For optimum drill speeds, google 'machinist drill speed tables'. Cutting speed is typically given in feet per minute, but tables are easy to find that show optimum rpm for each material and drill size. (Bet you'll be shocked at optimum rpm for a 1/8" bit in aluminum.)

But... drilling aluminum isn't rocket surgery, and drill speed really isn't that critical. Lots of guys have used old nicad powered cordless drills to build an entire RV, and they typically run at <1500 rpm. A dull bit, or a bit that's got aluminum stuck to the cutting edge will make a nasty lip (burr) on both the entry and exit. It's not that hard to get aluminum stuck to the cutting edge when drilling 6061.

For me, the 'best' available burr removal tool is a really sharp 135 degree drill bit that's significantly larger than the hole (3/8-1/2" for a 1/8" hole), but they are inconvenient to use because there isn't a convenient handle. I think 150 degrees would be even better, but I don't have a source. The problem, at least for me, is that sharper angled (120, 100, 82, etc degree) deburr tools are more prone to removing material from the edges of the hole itself (like in the picture in the 1st post) instead of the burr, which is curled up on the surface.

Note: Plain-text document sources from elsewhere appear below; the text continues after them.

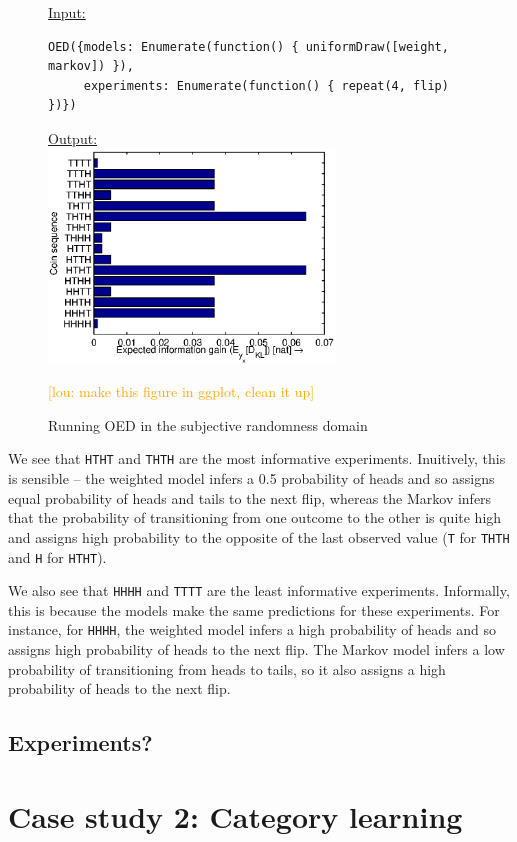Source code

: \documentclass{article}
\newcommand{\lou}[1]{\textcolor{orange}{[lou: #1]}}
\begin{document}
\begin{figure}[h!]
\underline{\textsf{Input:}}
\begin{lstlisting}
OED({models: Enumerate(function() { uniformDraw([weight, markov]) }),
     experiments: Enumerate(function() { repeat(4, flip) })})
\end{lstlisting}

\underline{\textsf{Output:}}\\
\includegraphics[width=3in]{img/coin.eps}
\caption{Running OED in the subjective randomness domain}
\lou{make this figure in ggplot, clean it up}
\label{fig:run-coin}
\end{figure}

We see that \lstinline{HTHT} and \lstinline{THTH} are the most informative experiments.
Inuitively, this is sensible -- the weighted model infers a 0.5 probability of heads and so assigns equal probability of heads and tails to the next flip, whereas the Markov infers that the probability of transitioning from one outcome to the other is quite high and assigns high probability to the opposite of the last observed value (\lstinline{T} for \lstinline{THTH} and \lstinline{H} for \lstinline{HTHT}).

We also see that \lstinline{HHHH} and \lstinline{TTTT} are the least informative experiments.
Informally, this is because the models make the same predictions for these experiments.
For instance, for \lstinline{HHHH}, the weighted model infers a high probability of heads and so assigns high probability of heads to the next flip.
The Markov model infers a low probability of transitioning from heads to tails, so it also assigns a high probability of heads to the next flip.

\subsection{Experiments?}


\section{Case study 2: Category learning}
\end{document}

Somebody mentioned sliding a file along the surface. I guess you can get away with that on 6061 (angle stock), but I'd think 2024 alclad sheet would get nasty scratches, and lose the alclad everywhere the file touches.

Charlie
 
For optimum drill speeds, google 'machinist drill speed tables'. Cutting speed is typically given in feet per minute, but tables are easy to find that show optimum rpm for each material and drill size. (Bet you'll be shocked at optimum rpm for a 1/8" bit in aluminum.)

But... drilling aluminum isn't rocket surgery, and drill speed really isn't that critical. Lots of guys have used old nicad powered cordless drills to build an entire RV, and they typically run at <1500 rpm. A dull bit, or a bit that's got aluminum stuck to the cutting edge will make a nasty lip (burr) on both the entry and exit. It's not that hard to get aluminum stuck to the cutting edge when drilling 6061.

For me, the 'best' available burr removal tool is a really sharp 135 degree drill bit that's significantly larger than the hole (3/8-1/2" for a 1/8" hole), but they are inconvenient to use because there isn't a convenient handle. I think 150 degrees would be even better, but I don't have a source. The problem, at least for me, is that sharper angled (120, 100, 82, etc degree) deburr tools are more prone to removing material from the edges of the hole itself (like in the picture in the 1st post) instead of the burr, which is curled up on the surface.

Somebody mentioned sliding a file along the surface. I guess you can get away with that on 6061 (angle stock), but I'd think 2024 alclad sheet would get nasty scratches, and lose the alclad everywhere the file touches.

Charlie

This seams to be working well. the debur tool is 100' and so sharp it chamfers the hole before removing the flashing from drilling. The extremely large drill bit removes the burr without touching the hole. Awesome!
so now, how are you guys dealing with areas like this?
 
If you're careful, even a fresh (sharp) Exacto knife, razor utility knife tip or even a really sharp narrow blade chisel can shave off the burr without doing damage to the skin.